3. FaultyCMD

What is FaultyCMD

FaultyCMD is a unified host tool and command-line interface (CLI) / terminal user interface (TUI) designed for hardware security research, fault injection, and target debugging. This tool centralizes in a single binary all the core capabilities needed to drive FaultyCat v3 hardware, completely replacing legacy standalone scripts and reference clients.

By automating hardware configurations, protocol framing (using CRC16-CCITT), and cross-platform port mappings, FaultyCMD eliminates environment friction and allows researchers to focus on vulnerability analysis, glitch timing, and pinout discovery.

Key Capabilities

• Multi-Engine Control Centralization: Seamlessly manages independent hardware engines for Electromagnetic Fault Injection (EMFI), Crowbar (voltage glitching), parameter sweeps (Campaign), and hardware scanning via a unified terminal environment.

• Intuitive 2×2 TUI Dashboard: Features an interactive, keyboard-driven Textual interface with dedicated modals for real-time configuration, instant trigger modifications, and safety validations (such as High-Voltage confirmation before arming EMFI).

• Automated Sweep Campaigns: Orchestrates complex parameter sweeps (modulating delays, pulse widths, and power levels) over underlying glitch hardware, featuring real-time diagnostic logging and runtime pause/stop controls.

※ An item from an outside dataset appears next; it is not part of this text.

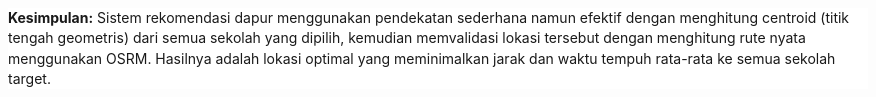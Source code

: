 **Kesimpulan:**
Sistem rekomendasi dapur menggunakan pendekatan sederhana namun efektif dengan menghitung centroid (titik tengah geometris) dari semua sekolah yang dipilih, kemudian memvalidasi lokasi tersebut dengan menghitung rute nyata menggunakan OSRM. Hasilnya adalah lokasi optimal yang meminimalkan jarak dan waktu tempuh rata-rata ke semua sekolah target.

• Hardware Pinout Discovery: Automatically scans target interfaces (such as SWD/Serial pin mapping permutations) utilizing isolated text-shell interactions over dedicated communication channels.

• Platform & Version Safety: Bundles cross-platform port fallback detection (pyserial and udevadm) and strictly enforces host-to-firmware version parity checks to guarantee predictable wire-protocol behavior during operations.

Target Audience

• Hardware Security Researchers: Analyzing chip vulnerabilities, bypassing bootloaders, and executing physical fault injection attacks (EMFI/Glitching).

• Embedded Firmware Developers: Testing the resilience of firmware implementations against hardware-level disturbances and side-channel variations.

• Hardware Pentesters: Assessing the physical attack surface of secure microcontrollers, IoT devices, and automotive components.

• Reverse Engineers: Utilizing hardware scanning capabilities to map out obfuscated debug interfaces (SWD/JTAG) on target printed circuit boards (PCBs).

What does FaultyCMD contain?

• faultycmd/: this is the application code

  • cli.py & tui.py: these are the main scripts and the entry points, providing access to all system functionalities through either a command-line interface or an interactive terminal user interface.

  • framing.py: Handles CRC16-CCITT generation and frame building/parsing for the wire protocol.

  • usb.py: Implements cross-platform serial port detection and CDC mapping logic across Linux, Windows, and macOS.

  • persistence.py: Manages the XDG storage configuration states for individual hardware engines.

  • tui_modals.py: Defines the user-interactive modal control screens for safe hardware operations.

• protocols/: Subdirectory containing specific communication clients and abstraction wrappers for each engine, including:

  • emfi.py: Protocol client driver for the Electromagnetic Fault Injection engine.

  • crowbar.py: Protocol client driver for the voltage glitching (crowbar) engine.

  • campaign.py: Parameter sweep manager multiplexed over the underlying EMFI and crowbar protocols.

  • scanner.py: Driver for the target hardware text shell, exposing SWD and serial bus interrogation routines.

  • dap.py: Integration wrapper stub for pyocd and cmsis-dap communication.